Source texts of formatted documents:
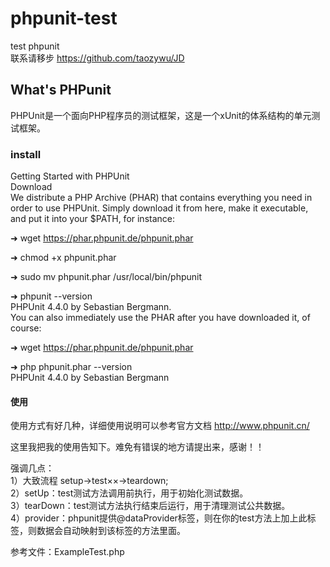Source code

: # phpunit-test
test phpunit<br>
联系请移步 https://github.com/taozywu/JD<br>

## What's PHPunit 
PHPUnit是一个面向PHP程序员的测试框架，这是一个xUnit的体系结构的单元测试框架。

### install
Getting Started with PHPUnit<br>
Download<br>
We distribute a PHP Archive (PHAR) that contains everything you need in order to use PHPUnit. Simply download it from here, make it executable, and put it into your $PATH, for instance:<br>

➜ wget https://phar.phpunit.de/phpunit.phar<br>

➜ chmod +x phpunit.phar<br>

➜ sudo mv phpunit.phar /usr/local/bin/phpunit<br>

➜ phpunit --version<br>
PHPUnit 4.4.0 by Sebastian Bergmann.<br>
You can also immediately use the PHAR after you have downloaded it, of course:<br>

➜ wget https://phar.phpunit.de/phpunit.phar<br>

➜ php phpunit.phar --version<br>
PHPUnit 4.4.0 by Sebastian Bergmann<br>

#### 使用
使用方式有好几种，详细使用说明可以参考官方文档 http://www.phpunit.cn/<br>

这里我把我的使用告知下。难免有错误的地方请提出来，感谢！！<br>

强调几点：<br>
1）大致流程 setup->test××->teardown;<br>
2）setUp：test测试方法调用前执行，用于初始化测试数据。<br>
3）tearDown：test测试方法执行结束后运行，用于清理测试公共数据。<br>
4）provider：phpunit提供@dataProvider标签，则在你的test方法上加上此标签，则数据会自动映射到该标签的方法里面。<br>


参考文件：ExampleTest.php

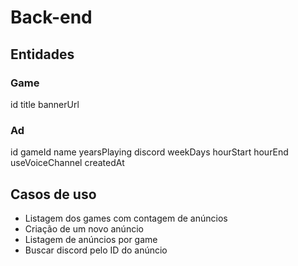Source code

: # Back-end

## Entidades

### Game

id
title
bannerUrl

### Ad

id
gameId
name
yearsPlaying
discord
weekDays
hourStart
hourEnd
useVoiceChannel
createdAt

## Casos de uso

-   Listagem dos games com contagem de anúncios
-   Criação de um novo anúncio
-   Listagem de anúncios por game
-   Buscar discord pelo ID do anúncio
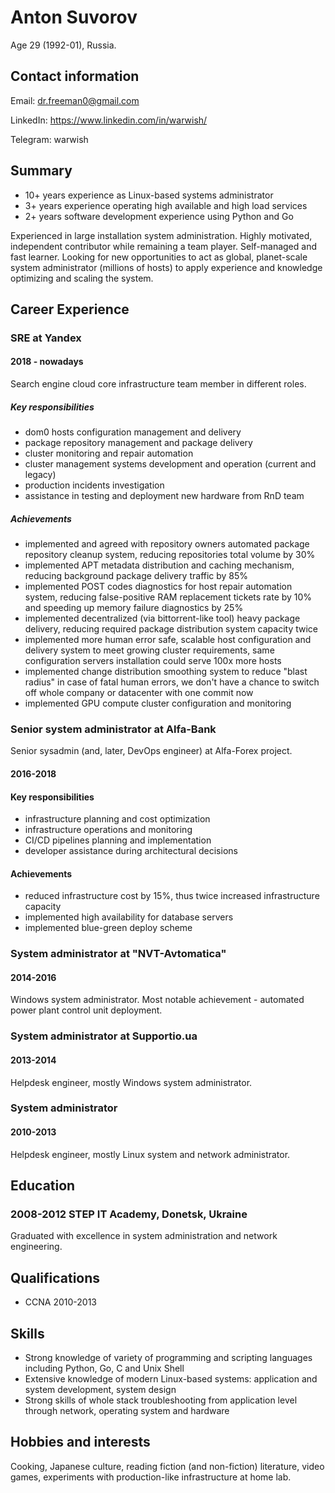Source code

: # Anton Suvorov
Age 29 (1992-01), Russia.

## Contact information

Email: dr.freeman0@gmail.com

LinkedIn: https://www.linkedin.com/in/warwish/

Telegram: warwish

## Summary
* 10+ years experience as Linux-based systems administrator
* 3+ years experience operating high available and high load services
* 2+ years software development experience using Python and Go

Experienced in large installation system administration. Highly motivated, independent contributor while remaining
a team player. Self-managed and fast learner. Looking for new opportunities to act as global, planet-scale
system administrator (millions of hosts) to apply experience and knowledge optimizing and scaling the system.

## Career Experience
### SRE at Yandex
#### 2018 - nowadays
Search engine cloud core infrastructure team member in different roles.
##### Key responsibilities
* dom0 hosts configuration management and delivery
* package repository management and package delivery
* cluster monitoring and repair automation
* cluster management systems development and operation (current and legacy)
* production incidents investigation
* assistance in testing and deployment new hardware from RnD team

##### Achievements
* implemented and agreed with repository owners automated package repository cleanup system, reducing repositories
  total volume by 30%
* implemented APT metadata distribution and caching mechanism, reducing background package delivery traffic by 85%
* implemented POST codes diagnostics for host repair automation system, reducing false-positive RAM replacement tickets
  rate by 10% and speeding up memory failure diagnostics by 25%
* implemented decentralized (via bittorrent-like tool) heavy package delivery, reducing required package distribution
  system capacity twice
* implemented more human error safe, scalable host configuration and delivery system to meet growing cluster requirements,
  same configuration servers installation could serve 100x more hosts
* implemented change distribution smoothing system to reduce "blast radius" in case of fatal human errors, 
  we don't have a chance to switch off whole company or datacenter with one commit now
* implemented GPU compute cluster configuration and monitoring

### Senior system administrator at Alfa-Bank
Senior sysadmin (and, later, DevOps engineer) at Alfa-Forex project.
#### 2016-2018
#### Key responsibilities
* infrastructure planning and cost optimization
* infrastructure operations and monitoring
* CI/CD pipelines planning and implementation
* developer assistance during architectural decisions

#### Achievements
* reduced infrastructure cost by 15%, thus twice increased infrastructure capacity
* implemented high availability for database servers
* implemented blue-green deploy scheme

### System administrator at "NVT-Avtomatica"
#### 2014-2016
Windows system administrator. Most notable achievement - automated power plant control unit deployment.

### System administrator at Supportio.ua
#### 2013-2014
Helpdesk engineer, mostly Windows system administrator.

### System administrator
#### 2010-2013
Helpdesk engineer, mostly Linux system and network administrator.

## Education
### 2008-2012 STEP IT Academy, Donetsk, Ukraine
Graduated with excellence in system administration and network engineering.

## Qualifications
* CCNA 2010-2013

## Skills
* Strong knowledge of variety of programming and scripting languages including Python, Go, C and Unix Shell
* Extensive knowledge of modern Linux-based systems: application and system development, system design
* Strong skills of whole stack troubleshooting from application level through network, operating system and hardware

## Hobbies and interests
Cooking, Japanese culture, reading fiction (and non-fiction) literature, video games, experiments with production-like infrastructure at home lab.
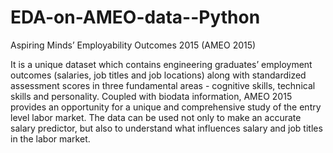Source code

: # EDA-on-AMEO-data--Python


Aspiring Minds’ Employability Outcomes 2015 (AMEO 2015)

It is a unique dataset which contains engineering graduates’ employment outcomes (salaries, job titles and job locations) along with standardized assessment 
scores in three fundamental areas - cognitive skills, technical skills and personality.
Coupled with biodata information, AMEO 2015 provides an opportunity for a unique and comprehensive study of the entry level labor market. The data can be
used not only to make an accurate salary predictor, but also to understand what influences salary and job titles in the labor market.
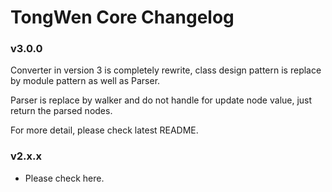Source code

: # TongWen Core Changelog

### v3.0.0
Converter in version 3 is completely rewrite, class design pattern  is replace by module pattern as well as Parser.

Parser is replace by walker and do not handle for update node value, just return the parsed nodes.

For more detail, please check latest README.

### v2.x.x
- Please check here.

---

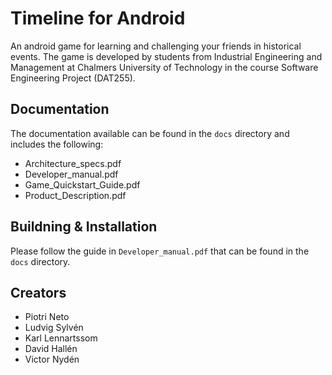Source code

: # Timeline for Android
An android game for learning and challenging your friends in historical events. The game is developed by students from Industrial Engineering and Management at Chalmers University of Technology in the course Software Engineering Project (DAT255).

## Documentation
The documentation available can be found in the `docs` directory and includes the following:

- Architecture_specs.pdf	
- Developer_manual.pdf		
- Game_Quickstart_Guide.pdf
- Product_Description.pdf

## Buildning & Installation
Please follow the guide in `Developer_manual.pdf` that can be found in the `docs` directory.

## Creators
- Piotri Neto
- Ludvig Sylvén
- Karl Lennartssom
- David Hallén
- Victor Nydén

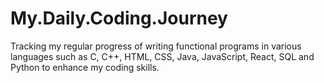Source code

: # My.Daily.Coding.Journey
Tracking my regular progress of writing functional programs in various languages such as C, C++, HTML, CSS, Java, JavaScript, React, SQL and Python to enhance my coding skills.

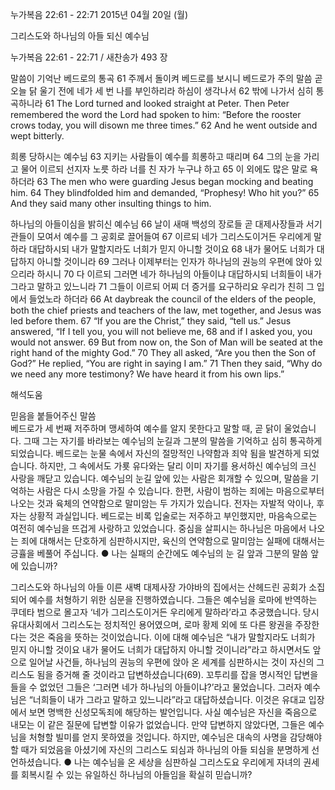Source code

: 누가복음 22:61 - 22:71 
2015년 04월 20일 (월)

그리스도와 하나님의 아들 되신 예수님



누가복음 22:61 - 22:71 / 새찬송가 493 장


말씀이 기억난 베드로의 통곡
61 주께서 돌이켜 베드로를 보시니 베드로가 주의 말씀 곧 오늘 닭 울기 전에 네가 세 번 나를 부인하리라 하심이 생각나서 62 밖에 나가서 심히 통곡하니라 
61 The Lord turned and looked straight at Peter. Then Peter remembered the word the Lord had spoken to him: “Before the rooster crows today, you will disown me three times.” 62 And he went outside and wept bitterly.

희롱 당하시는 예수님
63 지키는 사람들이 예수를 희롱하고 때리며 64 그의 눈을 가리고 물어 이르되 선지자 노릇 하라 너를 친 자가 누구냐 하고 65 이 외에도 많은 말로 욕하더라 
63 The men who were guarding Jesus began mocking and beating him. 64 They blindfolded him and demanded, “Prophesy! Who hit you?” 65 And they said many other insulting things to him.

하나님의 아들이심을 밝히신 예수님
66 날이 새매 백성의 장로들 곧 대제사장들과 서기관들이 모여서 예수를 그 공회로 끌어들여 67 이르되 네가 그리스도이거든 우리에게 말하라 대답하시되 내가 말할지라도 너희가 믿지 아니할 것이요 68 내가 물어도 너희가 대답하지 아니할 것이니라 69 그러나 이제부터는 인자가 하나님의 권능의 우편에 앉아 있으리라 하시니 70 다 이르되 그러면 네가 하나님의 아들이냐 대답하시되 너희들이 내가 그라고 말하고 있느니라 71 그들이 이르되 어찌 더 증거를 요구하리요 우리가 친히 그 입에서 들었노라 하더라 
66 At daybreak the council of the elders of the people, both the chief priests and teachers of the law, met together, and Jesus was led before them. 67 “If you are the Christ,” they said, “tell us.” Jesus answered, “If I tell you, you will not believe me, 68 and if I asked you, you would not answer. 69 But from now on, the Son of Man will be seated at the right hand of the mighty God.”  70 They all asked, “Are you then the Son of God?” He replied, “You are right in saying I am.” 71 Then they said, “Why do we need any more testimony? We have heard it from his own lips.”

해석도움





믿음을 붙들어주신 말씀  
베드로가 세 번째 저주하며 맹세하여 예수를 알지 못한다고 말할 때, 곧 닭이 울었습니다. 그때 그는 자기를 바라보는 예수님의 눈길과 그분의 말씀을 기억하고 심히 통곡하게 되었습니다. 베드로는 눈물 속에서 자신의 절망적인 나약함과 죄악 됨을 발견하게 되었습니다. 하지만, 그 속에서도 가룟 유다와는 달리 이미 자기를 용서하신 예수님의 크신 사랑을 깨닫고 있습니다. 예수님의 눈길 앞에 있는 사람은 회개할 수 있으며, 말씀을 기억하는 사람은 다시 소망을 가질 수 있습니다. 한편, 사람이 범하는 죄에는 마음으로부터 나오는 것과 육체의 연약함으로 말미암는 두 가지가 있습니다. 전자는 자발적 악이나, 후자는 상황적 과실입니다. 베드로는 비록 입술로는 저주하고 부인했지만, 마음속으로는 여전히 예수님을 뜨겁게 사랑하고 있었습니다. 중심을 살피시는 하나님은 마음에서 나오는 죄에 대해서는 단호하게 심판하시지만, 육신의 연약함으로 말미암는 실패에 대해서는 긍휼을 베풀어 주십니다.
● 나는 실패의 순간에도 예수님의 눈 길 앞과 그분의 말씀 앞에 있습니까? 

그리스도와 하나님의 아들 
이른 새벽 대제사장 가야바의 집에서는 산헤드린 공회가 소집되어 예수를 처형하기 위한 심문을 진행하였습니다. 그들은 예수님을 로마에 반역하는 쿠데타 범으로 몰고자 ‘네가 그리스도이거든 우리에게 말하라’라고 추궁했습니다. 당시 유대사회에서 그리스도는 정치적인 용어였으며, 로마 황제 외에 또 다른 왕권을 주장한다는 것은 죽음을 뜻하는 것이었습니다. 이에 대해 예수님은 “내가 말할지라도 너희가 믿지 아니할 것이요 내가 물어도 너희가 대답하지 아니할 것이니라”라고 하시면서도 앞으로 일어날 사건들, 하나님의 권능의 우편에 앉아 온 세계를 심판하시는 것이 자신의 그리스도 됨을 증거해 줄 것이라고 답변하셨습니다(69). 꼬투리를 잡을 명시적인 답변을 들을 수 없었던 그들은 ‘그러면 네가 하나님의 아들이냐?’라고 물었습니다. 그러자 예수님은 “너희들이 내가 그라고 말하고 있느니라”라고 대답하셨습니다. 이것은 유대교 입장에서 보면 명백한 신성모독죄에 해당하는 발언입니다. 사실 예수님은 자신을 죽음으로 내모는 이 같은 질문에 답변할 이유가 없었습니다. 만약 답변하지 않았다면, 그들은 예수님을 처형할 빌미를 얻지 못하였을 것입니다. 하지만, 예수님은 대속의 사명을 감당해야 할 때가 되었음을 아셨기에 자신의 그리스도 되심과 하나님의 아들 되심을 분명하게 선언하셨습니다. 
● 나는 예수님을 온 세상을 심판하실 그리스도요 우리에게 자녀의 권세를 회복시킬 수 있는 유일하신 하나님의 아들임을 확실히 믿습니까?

==

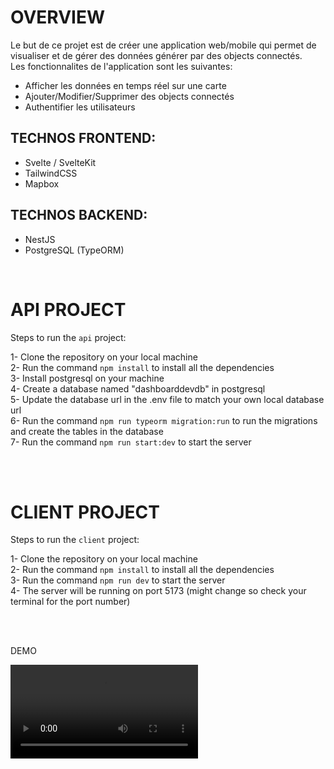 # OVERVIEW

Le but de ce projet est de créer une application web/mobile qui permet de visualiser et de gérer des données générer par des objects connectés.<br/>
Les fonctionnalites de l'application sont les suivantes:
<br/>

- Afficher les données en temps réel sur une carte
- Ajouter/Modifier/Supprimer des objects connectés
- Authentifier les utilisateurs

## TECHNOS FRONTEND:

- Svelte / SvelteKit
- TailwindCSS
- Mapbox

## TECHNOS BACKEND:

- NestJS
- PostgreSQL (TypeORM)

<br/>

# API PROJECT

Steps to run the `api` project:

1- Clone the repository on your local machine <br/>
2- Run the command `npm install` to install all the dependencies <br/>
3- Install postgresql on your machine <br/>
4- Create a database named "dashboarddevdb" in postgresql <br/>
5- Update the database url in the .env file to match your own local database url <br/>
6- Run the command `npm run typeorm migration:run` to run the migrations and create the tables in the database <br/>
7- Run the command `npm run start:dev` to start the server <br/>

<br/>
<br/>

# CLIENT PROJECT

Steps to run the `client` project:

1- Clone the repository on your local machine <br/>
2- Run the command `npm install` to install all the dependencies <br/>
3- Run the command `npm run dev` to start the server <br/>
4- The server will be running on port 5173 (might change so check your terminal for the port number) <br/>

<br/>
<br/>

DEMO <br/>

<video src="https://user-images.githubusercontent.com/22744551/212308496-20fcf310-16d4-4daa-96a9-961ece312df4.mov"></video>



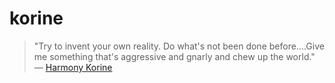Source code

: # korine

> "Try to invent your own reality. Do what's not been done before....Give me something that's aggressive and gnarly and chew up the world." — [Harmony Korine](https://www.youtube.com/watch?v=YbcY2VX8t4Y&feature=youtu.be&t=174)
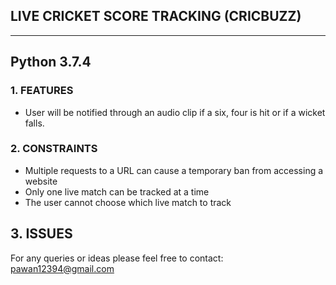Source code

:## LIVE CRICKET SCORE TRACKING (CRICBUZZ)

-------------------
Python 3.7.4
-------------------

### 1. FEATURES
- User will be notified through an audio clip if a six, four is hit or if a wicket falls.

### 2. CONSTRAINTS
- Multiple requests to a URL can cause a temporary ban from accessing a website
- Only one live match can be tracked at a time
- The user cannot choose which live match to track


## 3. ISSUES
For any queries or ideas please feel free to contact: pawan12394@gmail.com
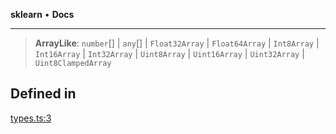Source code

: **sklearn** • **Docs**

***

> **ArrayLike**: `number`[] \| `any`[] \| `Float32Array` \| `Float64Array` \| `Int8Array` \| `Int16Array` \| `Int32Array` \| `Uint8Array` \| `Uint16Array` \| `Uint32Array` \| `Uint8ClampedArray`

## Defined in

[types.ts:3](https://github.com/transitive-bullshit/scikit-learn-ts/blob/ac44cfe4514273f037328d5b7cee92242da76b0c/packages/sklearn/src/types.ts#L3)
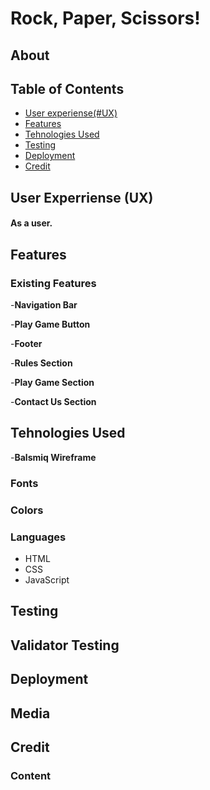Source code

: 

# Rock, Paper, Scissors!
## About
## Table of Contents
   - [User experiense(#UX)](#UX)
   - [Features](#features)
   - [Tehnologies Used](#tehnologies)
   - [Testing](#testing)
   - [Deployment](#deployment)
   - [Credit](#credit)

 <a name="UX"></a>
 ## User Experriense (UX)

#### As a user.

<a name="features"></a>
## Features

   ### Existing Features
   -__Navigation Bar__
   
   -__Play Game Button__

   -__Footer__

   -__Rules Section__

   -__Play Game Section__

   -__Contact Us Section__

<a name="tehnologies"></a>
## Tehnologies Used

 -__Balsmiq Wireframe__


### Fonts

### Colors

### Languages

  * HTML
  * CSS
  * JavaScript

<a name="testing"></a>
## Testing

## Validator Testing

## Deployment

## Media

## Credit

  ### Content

▶ [Exercise] All that is wanted is an exact copy of the lines above from the one with "system, reducing repositories" through the one with "traffic by 85%", with both ends included.

▶ [Answer box]
* implemented and agreed with repository owners automated package repository cleanup system, reducing repositories
  total volume by 30%
* implemented APT metadata distribution and caching mechanism, reducing background package delivery traffic by 85%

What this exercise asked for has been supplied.